Aldo Barbieri, 16 anni, è stato mortalmente colpito da un colpo sparato da un fucile Benelli calibro 12, sottratto furtivamente da R.B. ad alcuni parenti.

di Simona Vitale 21 Ottobre 2012 11:39

Tragico incidente quello che ha avuto luogo a Pavia dove un ragazzino di 17 anni ha ucciso per errore un suo amico di 16 anni, colpendolo mortalmente con un colpo esploso dal fucile che i due avevano furtivamente sottratto ad alcuni parenti. I giovanissimi si trovavano in una località boschiva tra Quarti a Castana e Montescano. Il 17enne è stato denunciato per omicidio colposo. La vittima è Aldo Barbieri, un ragazzo di 16 anni che abitava presso la frazione Bosco Caselle di Pietra de’ Giorgi (Pavia) ed è stato ucciso da una fucilata esplosa per da R.B. di Castana (Pavia), uno dei suoi migliori amici.

Mentre il 17enne è stato dunque denunciato per omicidio colposo, due denunce per omessa custodia di armi sono scattate anche per i parenti proprietari dei fucili: Rossano Barbieri di 49 anni, zio del ragazzo che ha sparato all’amico, e Roberto Barbieri di 60 anni, padre della vittima. Sebbene i due abbiano lo stesso cognome non sono parenti, trattandosi esclusivamente di un caso di omonimia. Non è ancora chiaro se i parenti dei due amici fossero a conoscenza della battuta di caccia da quale è poi scaturita la tragedia che si è consumata ieri intorno alle 16:00.
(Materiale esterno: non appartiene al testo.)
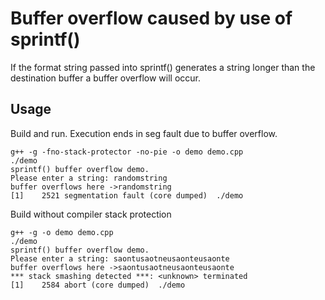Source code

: Buffer overflow caused by use of sprintf()
==========================================

If the format string passed into sprintf() generates a string longer than the
destination buffer a buffer overflow will occur.

Usage
-----

Build and run.  Execution ends in seg fault due to buffer overflow.

	g++ -g -fno-stack-protector -no-pie -o demo demo.cpp
	./demo
	sprintf() buffer overflow demo.
	Please enter a string: randomstring
	buffer overflows here ->randomstring
	[1]    2521 segmentation fault (core dumped)  ./demo

Build without compiler stack protection

	g++ -g -o demo demo.cpp
	./demo
	sprintf() buffer overflow demo.
	Please enter a string: saontusaotneusaonteusaonte
	buffer overflows here ->saontusaotneusaonteusaonte
	*** stack smashing detected ***: <unknown> terminated
	[1]    2584 abort (core dumped)  ./demo

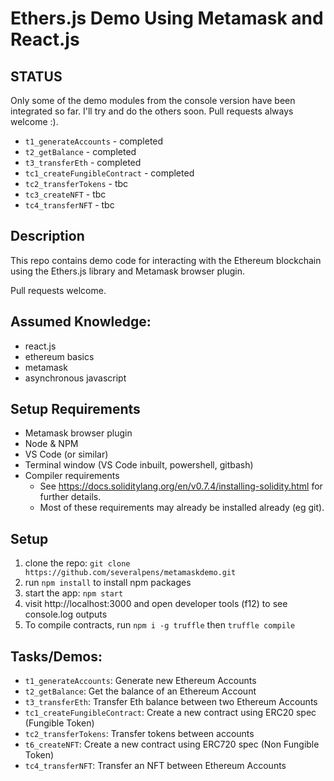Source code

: # Ethers.js Demo Using Metamask and React.js

## STATUS
Only some of the demo modules from the console version have been integrated so far. I'll try and do the others soon. Pull requests always welcome :).
- `t1_generateAccounts` - completed
- `t2_getBalance` - completed
- `t3_transferEth` - completed
- `tc1_createFungibleContract` - completed
- `tc2_transferTokens` - tbc
- `tc3_createNFT` - tbc
- `tc4_transferNFT` - tbc

## Description
This repo contains demo code for interacting with the Ethereum blockchain using the Ethers.js library and Metamask browser plugin.

Pull requests welcome.

## Assumed Knowledge:
- react.js
- ethereum basics
- metamask
- asynchronous javascript

## Setup Requirements
- Metamask browser plugin
- Node & NPM
- VS Code (or similar)
- Terminal window (VS Code inbuilt, powershell, gitbash)
- Compiler requirements
  - See https://docs.soliditylang.org/en/v0.7.4/installing-solidity.html for further details.
  - Most of these requirements may already be installed already (eg git).

## Setup
1. clone the repo: `git clone https://github.com/severalpens/metamaskdemo.git`
1. run `npm install` to install npm packages
1. start the app: `npm start`
1. visit http://localhost:3000 and open developer tools (f12) to see console.log outputs
1. To compile contracts, run `npm i -g truffle` then `truffle compile`


## Tasks/Demos:
- `t1_generateAccounts`: Generate  new Ethereum Accounts
- `t2_getBalance`: Get the balance of an Ethereum Account
- `t3_transferEth`: Transfer Eth balance between two Ethereum Accounts
- `tc1_createFungibleContract`: Create a new contract using ERC20 spec (Fungible Token)
- `tc2_transferTokens`: Transfer tokens between accounts
- `t6_createNFT`: Create a new contract using ERC720 spec (Non Fungible Token)
- `tc4_transferNFT`: Transfer an NFT between Ethereum Accounts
I due amici si sono ritrovati a Castana (Pavia) portando con sé due fucili: R.B. un Benelli calibro 12, Aldo, invece, un Beretta calibro 12. Sembra che all’origine dell’incidente ci sia il fatto che il 17enne, che si trovava qualche metro più in là rispetto all’amico, abbia avvistato qualche lepre dietro ad un cespuglio, finendo per aprire il fuoco ma colpendo il suo amico ad un fianco. Un unico colpo che ha finito seriamente per danneggiare un polmone, un rene e il fegato del giovane Aldo.

Dopo lo sparo è stato lo stesso 17enne a far scattare l’allarme. Le indagini condotte dai Carabinieri di Stradella (Pavia) dovranno ora fare luce sull’effettiva dinamica che ha dato luce alla terribile vicenda.